Money market is a collective name given to all the institutions that are dealing in short-term
funds. It does not refer to a particular place. Dealers in the money market are spread all
across the country. Short-term funds are required for working capital requirements.
Money market is also known as short term market.registered by RBI.
INSTRUMENTS DEALT IN MONEY MARKET
The short-term funds are borrowed by manufacturers, industrialists, traders, businessmen ad
even government which issue credit instruments. These are cheques, bills, promissory notes,
commercial papers, treasury bills and short dated government bonds. These are called near
money.
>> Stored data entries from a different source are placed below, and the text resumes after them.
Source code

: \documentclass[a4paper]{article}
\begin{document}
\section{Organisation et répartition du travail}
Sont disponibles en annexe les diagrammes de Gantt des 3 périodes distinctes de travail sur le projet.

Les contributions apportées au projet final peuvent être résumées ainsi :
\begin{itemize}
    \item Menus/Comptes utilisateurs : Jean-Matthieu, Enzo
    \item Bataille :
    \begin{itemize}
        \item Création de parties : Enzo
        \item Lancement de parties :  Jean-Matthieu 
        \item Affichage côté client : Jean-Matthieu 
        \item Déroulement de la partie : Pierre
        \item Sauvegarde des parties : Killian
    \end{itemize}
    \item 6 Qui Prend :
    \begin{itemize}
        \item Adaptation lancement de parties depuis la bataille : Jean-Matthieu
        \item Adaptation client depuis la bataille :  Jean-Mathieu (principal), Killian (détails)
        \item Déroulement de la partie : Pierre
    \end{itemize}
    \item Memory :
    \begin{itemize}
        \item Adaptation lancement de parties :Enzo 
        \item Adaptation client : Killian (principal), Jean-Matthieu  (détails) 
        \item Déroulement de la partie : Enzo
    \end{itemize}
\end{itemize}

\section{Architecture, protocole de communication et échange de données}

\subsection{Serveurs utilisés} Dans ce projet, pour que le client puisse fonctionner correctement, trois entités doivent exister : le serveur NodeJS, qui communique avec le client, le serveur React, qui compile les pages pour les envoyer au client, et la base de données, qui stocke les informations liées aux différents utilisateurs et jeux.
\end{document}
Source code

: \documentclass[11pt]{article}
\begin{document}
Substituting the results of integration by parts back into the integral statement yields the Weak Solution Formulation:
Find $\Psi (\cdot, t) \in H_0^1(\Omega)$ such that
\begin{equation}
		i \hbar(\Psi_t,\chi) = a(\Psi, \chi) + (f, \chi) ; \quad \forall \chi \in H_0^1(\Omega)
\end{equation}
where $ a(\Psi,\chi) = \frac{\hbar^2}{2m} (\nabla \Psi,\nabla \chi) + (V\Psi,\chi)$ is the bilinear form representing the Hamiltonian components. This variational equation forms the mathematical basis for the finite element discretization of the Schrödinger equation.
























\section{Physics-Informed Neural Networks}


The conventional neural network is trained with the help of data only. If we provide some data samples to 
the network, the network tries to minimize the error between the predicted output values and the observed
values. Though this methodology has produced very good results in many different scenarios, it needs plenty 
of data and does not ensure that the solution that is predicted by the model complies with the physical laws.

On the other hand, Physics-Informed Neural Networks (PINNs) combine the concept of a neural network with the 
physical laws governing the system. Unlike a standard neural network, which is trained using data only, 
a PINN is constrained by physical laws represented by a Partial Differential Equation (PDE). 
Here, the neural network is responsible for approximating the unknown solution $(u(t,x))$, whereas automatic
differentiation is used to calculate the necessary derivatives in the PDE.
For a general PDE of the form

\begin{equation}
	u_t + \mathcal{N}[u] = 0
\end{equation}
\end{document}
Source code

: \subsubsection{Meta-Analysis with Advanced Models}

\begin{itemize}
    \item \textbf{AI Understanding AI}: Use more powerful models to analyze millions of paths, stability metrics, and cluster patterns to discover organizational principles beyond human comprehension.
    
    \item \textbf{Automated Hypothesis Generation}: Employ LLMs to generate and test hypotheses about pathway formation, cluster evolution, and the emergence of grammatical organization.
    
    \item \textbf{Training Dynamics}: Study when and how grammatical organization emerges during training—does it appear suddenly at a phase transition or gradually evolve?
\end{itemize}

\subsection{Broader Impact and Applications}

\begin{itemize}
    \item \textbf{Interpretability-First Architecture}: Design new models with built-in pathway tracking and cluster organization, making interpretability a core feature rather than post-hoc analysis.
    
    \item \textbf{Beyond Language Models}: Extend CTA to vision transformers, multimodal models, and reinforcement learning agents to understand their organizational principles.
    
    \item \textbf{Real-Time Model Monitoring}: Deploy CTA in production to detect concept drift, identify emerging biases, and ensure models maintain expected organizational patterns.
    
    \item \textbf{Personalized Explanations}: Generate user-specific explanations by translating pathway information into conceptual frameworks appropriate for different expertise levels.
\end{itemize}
Near money is one which has claim over money and is convertible into money.
(1) The bills, consisting of treasury bills are issued by the government.
(2) Trade bills are issued by the traders arising out of trade transactions.
(3) Finance bills are issued by businessmen for raising short-term funds for business
transactions.
(4) Treasury bills are issued at discount by government when it requires temporary loans
after calling for tenders, and usually payable in full after 3 months.
(5) Foreign bills arising out of foreign transactions either in the form of trade or
executing any projects in foreign country.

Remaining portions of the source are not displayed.